In architectural terms Avery was a Fun House façade wrapped around Frank Lloyd Wright’s Fallingwater. It was that façade that nullified her architectural degree and the years spent on her father’s construction sites and that had encouraged two television networks to try to turn her into the Vanna White of the do-it-yourself set.
Avery drew a deep breath of freshly sawn wood, shook a ton of sawdust out of her hair, and smiled. It was a heady scent, filled with new beginnings, borderline heavenly, one that conjured her father and everything she’d learned from him in a way nothing else could.
She took in the room that had been designed for Chase’s father, who’d fallen and fractured both his hip and his femur just before she and Deirdre had moved into the Hardins’ garage apartment. The newly framed walls, just-laid hardwood floor, windows stacked against one wall waiting to be shimmied into their openings. She ran a hand over the shelf of a bookcase that she’d built around the front window. The large bedroom/bath/sitting room would be warm and cozy. Most important, it would be barrier free.

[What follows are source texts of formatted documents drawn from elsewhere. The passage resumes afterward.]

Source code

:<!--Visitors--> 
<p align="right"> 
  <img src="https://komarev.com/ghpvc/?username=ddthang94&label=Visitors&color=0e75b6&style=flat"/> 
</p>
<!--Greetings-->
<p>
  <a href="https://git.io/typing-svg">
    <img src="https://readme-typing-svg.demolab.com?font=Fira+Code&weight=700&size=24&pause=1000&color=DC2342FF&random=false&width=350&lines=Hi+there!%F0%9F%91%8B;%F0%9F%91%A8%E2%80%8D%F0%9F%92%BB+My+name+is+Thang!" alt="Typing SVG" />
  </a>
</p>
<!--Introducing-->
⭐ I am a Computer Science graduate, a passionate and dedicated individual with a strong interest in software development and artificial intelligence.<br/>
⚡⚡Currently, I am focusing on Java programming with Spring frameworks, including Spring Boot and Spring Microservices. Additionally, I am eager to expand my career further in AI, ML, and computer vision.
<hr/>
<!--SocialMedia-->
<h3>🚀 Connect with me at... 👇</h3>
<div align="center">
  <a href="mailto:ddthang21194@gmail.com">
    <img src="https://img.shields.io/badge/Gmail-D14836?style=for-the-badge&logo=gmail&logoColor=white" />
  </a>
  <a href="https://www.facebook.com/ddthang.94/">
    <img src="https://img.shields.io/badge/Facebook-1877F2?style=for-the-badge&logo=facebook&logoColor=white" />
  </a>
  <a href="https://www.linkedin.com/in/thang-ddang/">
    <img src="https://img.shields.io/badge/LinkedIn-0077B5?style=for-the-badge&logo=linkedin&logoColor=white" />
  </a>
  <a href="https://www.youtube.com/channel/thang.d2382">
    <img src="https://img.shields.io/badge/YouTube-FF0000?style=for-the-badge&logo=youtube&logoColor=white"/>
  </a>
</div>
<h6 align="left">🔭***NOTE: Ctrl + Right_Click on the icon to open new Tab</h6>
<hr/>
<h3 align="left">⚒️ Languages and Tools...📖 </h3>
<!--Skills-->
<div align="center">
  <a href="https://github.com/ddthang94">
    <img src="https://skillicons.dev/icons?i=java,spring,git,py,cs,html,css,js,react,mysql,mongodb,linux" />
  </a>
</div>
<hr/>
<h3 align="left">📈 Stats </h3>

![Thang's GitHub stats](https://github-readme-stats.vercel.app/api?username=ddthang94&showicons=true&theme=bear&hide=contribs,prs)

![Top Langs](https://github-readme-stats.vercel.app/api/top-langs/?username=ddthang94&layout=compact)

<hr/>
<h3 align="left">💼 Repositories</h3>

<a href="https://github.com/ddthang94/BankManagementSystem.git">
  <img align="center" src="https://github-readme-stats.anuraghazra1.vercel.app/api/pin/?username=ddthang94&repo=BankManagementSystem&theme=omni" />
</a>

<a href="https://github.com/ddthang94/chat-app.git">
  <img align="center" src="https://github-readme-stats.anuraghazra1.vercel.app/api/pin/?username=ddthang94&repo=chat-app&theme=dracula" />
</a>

“It’s looking good.” Chase Hardin, who had once been a contender for the title of most annoying man in the world, stepped up behind her, hooked a finger in the tool belt slung low on her hips, and pulled her closer.
“Yeah. The space will be perfect for your dad. He’ll be right here with you and the boys, but he’ll have his independence, too.” She turned in his arms and looked up at him. “I hate to leave before the addition’s finished.”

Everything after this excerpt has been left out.